There’s a bank of passion flower blooms off the Ballona Creek Bikeway east of Sepulveda Boulevard that have been calling to me and my camera for about two weeks, but only on this morning were the timing and weather conditions right to find them soaking up the full illumination of the morning sun. As an added serendipitous bonus I was getting a macro shot of this blossom when the Biggest Fucking Loudest Bumble Carpenter Bee Ever that I named Maverick, buzzed the tower that is my head without proper authorization and came in for a landing to add to the already copious amount of pollen it was already packing on its back.

See how that works? The bee bellies up to the bar for some nectar and in the process pollen from the overhanging anthers gets scrubbed onto its back. Then when the bee visit other flowers the particles have the opportunity to transfer from the bee to their stigmas and voila: cross-pollination! Ain’t nature amazing?

6 thoughts on “It Caught My Eye: The Passion Of The Flower”

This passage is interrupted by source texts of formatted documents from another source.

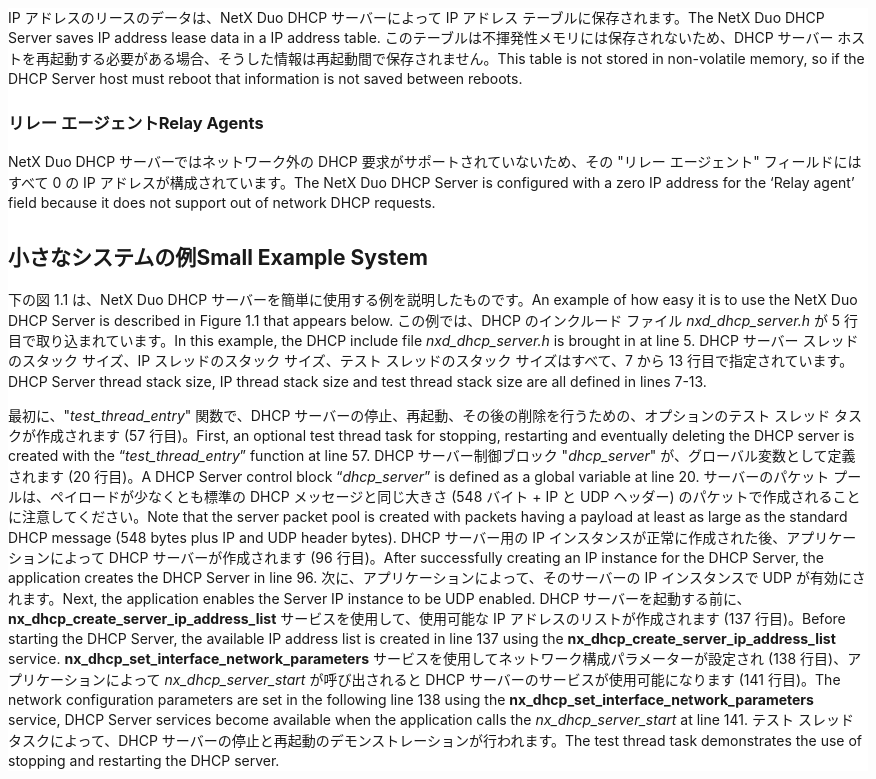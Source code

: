 <span data-ttu-id="0d573-182">IP アドレスのリースのデータは、NetX Duo DHCP サーバーによって IP アドレス テーブルに保存されます。</span><span class="sxs-lookup"><span data-stu-id="0d573-182">The NetX Duo DHCP Server saves IP address lease data in a IP address table.</span></span> <span data-ttu-id="0d573-183">このテーブルは不揮発性メモリには保存されないため、DHCP サーバー ホストを再起動する必要がある場合、そうした情報は再起動間で保存されません。</span><span class="sxs-lookup"><span data-stu-id="0d573-183">This table is not stored in non-volatile memory, so if the DHCP Server host must reboot that information is not saved between reboots.</span></span>

### <a name="relay-agents"></a><span data-ttu-id="0d573-184">リレー エージェント</span><span class="sxs-lookup"><span data-stu-id="0d573-184">Relay Agents</span></span>

<span data-ttu-id="0d573-185">NetX Duo DHCP サーバーではネットワーク外の DHCP 要求がサポートされていないため、その "リレー エージェント" フィールドにはすべて 0 の IP アドレスが構成されています。</span><span class="sxs-lookup"><span data-stu-id="0d573-185">The NetX Duo DHCP Server is configured with a zero IP address for the ‘Relay agent’ field because it does not support out of network DHCP requests.</span></span>

## <a name="small-example-system"></a><span data-ttu-id="0d573-186">小さなシステムの例</span><span class="sxs-lookup"><span data-stu-id="0d573-186">Small Example System</span></span>

<span data-ttu-id="0d573-187">下の図 1.1 は、NetX Duo DHCP サーバーを簡単に使用する例を説明したものです。</span><span class="sxs-lookup"><span data-stu-id="0d573-187">An example of how easy it is to use the NetX Duo DHCP Server is described in Figure 1.1 that appears below.</span></span> <span data-ttu-id="0d573-188">この例では、DHCP のインクルード ファイル *nxd_dhcp_server.h* が 5 行目で取り込まれています。</span><span class="sxs-lookup"><span data-stu-id="0d573-188">In this example, the DHCP include file *nxd_dhcp_server.h* is brought in at line 5.</span></span> <span data-ttu-id="0d573-189">DHCP サーバー スレッドのスタック サイズ、IP スレッドのスタック サイズ、テスト スレッドのスタック サイズはすべて、7 から 13 行目で指定されています。</span><span class="sxs-lookup"><span data-stu-id="0d573-189">DHCP Server thread stack size, IP thread stack size and test thread stack size are all defined in lines 7-13.</span></span>

<span data-ttu-id="0d573-190">最初に、"*test_thread_entry*" 関数で、DHCP サーバーの停止、再起動、その後の削除を行うための、オプションのテスト スレッド タスクが作成されます (57 行目)。</span><span class="sxs-lookup"><span data-stu-id="0d573-190">First, an optional test thread task for stopping, restarting and eventually deleting the DHCP server is created with the “*test_thread_entry*” function at line 57.</span></span> <span data-ttu-id="0d573-191">DHCP サーバー制御ブロック "*dhcp_server*" が、グローバル変数として定義されます (20 行目)。</span><span class="sxs-lookup"><span data-stu-id="0d573-191">A DHCP Server control block “*dhcp_server*” is defined as a global variable at line 20.</span></span> <span data-ttu-id="0d573-192">サーバーのパケット プールは、ペイロードが少なくとも標準の DHCP メッセージと同じ大きさ (548 バイト + IP と UDP ヘッダー) のパケットで作成されることに注意してください。</span><span class="sxs-lookup"><span data-stu-id="0d573-192">Note that the server packet pool is created with packets having a payload at least as large as the standard DHCP message (548 bytes plus IP and UDP header bytes).</span></span> <span data-ttu-id="0d573-193">DHCP サーバー用の IP インスタンスが正常に作成された後、アプリケーションによって DHCP サーバーが作成されます (96 行目)。</span><span class="sxs-lookup"><span data-stu-id="0d573-193">After successfully creating an IP instance for the DHCP Server, the application creates the DHCP Server in line 96.</span></span> <span data-ttu-id="0d573-194">次に、アプリケーションによって、そのサーバーの IP インスタンスで UDP が有効にされます。</span><span class="sxs-lookup"><span data-stu-id="0d573-194">Next, the application enables the Server IP instance to be UDP enabled.</span></span> <span data-ttu-id="0d573-195">DHCP サーバーを起動する前に、**nx_dhcp_create_server_ip_address_list** サービスを使用して、使用可能な IP アドレスのリストが作成されます (137 行目)。</span><span class="sxs-lookup"><span data-stu-id="0d573-195">Before starting the DHCP Server, the available IP address list is created in line 137 using the **nx_dhcp_create_server_ip_address_list** service.</span></span> <span data-ttu-id="0d573-196">**nx_dhcp_set_interface_network_parameters** サービスを使用してネットワーク構成パラメーターが設定され (138 行目)、アプリケーションによって *nx_dhcp_server_start* が呼び出されると DHCP サーバーのサービスが使用可能になります (141 行目)。</span><span class="sxs-lookup"><span data-stu-id="0d573-196">The network configuration parameters are set in the following line 138 using the **nx_dhcp_set_interface_network_parameters** service, DHCP Server services become available when the application calls the *nx_dhcp_server_start* at line 141.</span></span> <span data-ttu-id="0d573-197">テスト スレッド タスクによって、DHCP サーバーの停止と再起動のデモンストレーションが行われます。</span><span class="sxs-lookup"><span data-stu-id="0d573-197">The test thread task demonstrates the use of stopping and restarting the DHCP server.</span></span>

  1. No need to fear either, actually. Except that Christianity sees the flower as symbolic to the death of Christ:

    “When Christian missionaries arrived in South America in the 16th century, they found a plant which they felt was a good omen for their mission. They called it the passion flower because to them it symbolized the death of Christ. The five sepals and five petals of the flower, which are similar in appearance, represent the disciples without Peter and Judas. The double row of colored filaments, known as the corona, signifies the halo around Christ’s head or the crown of thorns. The five stamens and the three spreading styles with their flattened heads symbolize the wounds and the nails respectively. The vines tendrils resemble the whips used to scourge Christ.

  2. So pretty…I heard that the passion flowers over there are actually getting a bit invasive and crowding out the natural flora.

    I’m also glad I’m not the only one to name the bees. I have one of those black ones in my backyard I call Hefty because he 33 gallons of buzz. There’s the bumblebee I call Polly (short for Pollenator), because he can hit 50 flowers in under 2 minutes and leave with a pound of yellow hanging off him. I also have a hummingbird I named Marble because she will just sit still for 3 minutes at a time. I didn’t even know that was possible in a hummingbird.